Развозов смущенно молчал.
– Я жду, лейтенант! Вы можете дать какое-то еще правдоподобное объяснение?
– Нет, ваше превосходительство, – затравленно ответил Развозов.
– Ну, хоть это хорошо. Что вилять не пытаетесь. Александр Владимирович, у меня нет никаких сомнений в вашем личном мужестве. Я прекрасно понимаю, что вы не побоитесь пойти на смерть по приказу и даже без него. Но вот почему выговора от начальства вы (да и почти все офицеры) боитесь больше, чем смерти? Я поведу эскадру на неслыханную авантюру. И если что пойдет не так, то отвечать буду я. Как командующий ею. Поэтому и власти у меня неизмеримо больше, чем у вас. Но и у вас значительно больше этой самой власти по сравнению с вашими подчиненными. И за свои ошибки в руководстве должны отвечать именно вы. А поэтому стараться ошибок не делать! – Посмотрев на совершенно раздавленного Развозова, живо напоминавшего сейчас какого-нибудь вождя американских краснокожих, я решил снова вернуться к делу. – Ладно. Так я могу твердо рассчитывать на то, что наши лжемины сработают как надо?
– Почти наверняка, ваше превосходительство.
– Вот и постарайтесь, чтобы «почти» исчезло из вашей фразы. И учтите, что отвечать за неудачную имитацию на своем корабле будет именно его минный офицер, а не мичман, которого вы попытались использовать как прикрытие на всякий случай. Забирайте протоколы, подпишитесь под ними сами и подписи с ваших коллег соберите. Завтра в это же время жду вас с докладом об исполнении, и протоколы заполненные принести не забудьте. Можете идти.
Письмо мичмана Василия Соймонова
Дорогая моя Оленька!
Наверное, в целом мире не хватит ни слов, ни бумаги передать, как я по тебе соскучился. И пусть прямо напротив Артура в море привычно болтаются японские крейсера (нынче это, кажется, «Сума» капитана Точиная и «Акаси» капитана Миядзи), но я каждый день просыпаюсь с тайной надеждой на то, что именно сегодня каким-то чудом снова придет твое письмо.

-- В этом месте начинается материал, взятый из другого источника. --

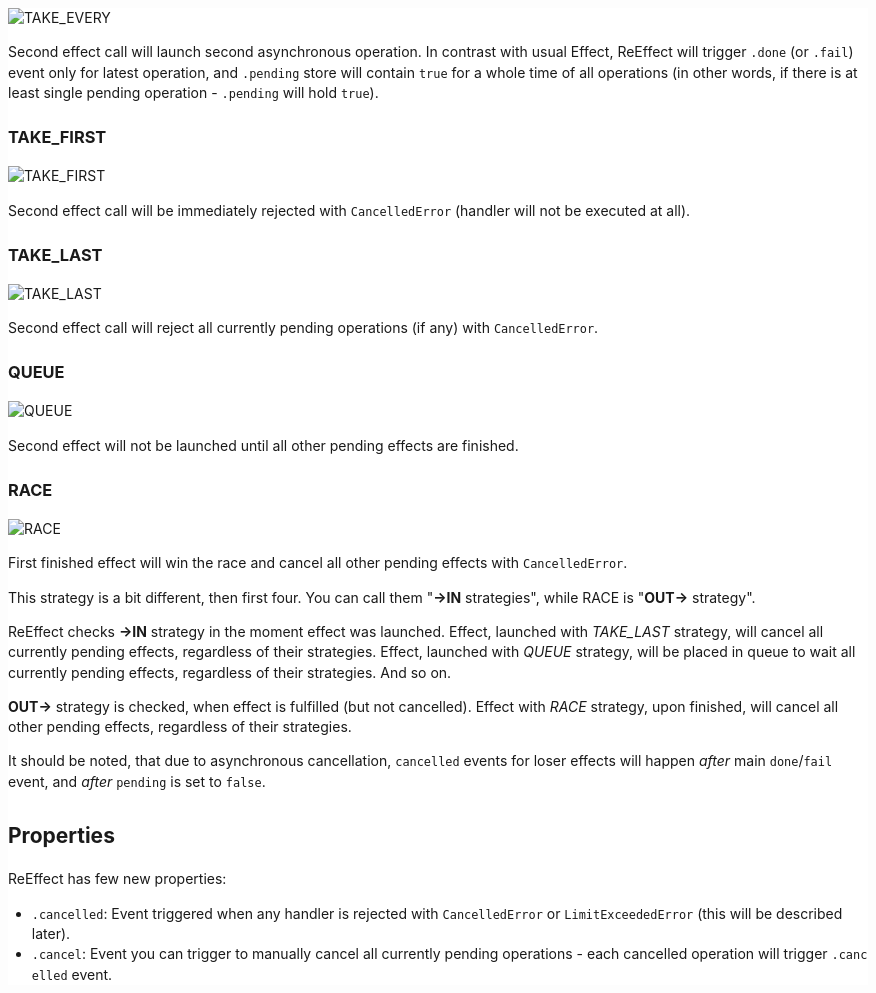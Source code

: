 <img width="475" alt="TAKE_EVERY" src="https://github.com/yumauri/effector-reeffect/blob/master/images/TAKE_EVERY.png?raw=true">

Second effect call will launch second asynchronous operation. In contrast with usual Effect, ReEffect will trigger `.done` (or `.fail`) event only for latest operation, and `.pending` store will contain `true` for a whole time of all operations (in other words, if there is at least single pending operation - `.pending` will hold `true`).

### TAKE_FIRST

<img width="355" alt="TAKE_FIRST" src="https://github.com/yumauri/effector-reeffect/blob/master/images/TAKE_FIRST.png?raw=true">

Second effect call will be immediately rejected with `CancelledError` (handler will not be executed at all).

### TAKE_LAST

<img width="475" alt="TAKE_LAST" src="https://github.com/yumauri/effector-reeffect/blob/master/images/TAKE_LAST.png?raw=true">

Second effect call will reject all currently pending operations (if any) with `CancelledError`.

### QUEUE

<img width="539" alt="QUEUE" src="https://github.com/yumauri/effector-reeffect/blob/master/images/QUEUE.png?raw=true">

Second effect will not be launched until all other pending effects are finished.

### RACE

<img width="409" alt="RACE" src="https://github.com/yumauri/effector-reeffect/blob/master/images/RACE.png?raw=true">

First finished effect will win the race and cancel all other pending effects with `CancelledError`.

This strategy is a bit different, then first four. You can call them "**→IN** strategies", while RACE is "**OUT→** strategy".

ReEffect checks **→IN** strategy in the moment effect was launched. Effect, launched with _TAKE_LAST_ strategy, will cancel all currently pending effects, regardless of their strategies. Effect, launched with _QUEUE_ strategy, will be placed in queue to wait all currently pending effects, regardless of their strategies. And so on.

**OUT→** strategy is checked, when effect is fulfilled (but not cancelled). Effect with _RACE_ strategy, upon finished, will cancel all other pending effects, regardless of their strategies.

It should be noted, that due to asynchronous cancellation, `cancelled` events for loser effects will happen _after_ main `done`/`fail` event, and _after_ `pending` is set to `false`.

## Properties

ReEffect has few new properties:

- `.cancelled`: Event triggered when any handler is rejected with `CancelledError` or `LimitExceededError` (this will be described later).
- `.cancel`: Event you can trigger to manually cancel all currently pending operations - each cancelled operation will trigger `.cancelled` event.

Сам я твоими молитвами вполне здоров и сейчас, наконец, могу тебе рассказать, чем был занят последнее время.
Вечером того же дня, когда я написал тебе предыдущее письмо, к нам, инспектируя корабли эскадры, заглянул сам командующий – контр-адмирал Вирен. И увидев, что наш командир, лейтенант Колчак, еле ходит из-за сильной боли в коленях, тут же, несмотря на все возражения, отправил его в госпиталь, откуда тот вернулся только позавчера. На самом деле Колчак – настоящий герой – и в мирное время весь застудился, открывая новые земли там, где, говорят, даже полярные медведи не живут, и, едва началась война, добился своего перевода сюда, но с нашим адмиралом, знаменитым своей требовательностью на весь императорский флот, даже у Колчака поспорить не получилось.
А мы с минным офицером все это время были в команде, которая в строгой тайне испытывала на стареньком «Забияке» тот сюрприз, который сегодня увидели японцы и о котором ты, несомненно, прочитаешь в газетах раньше, чем в моем письме.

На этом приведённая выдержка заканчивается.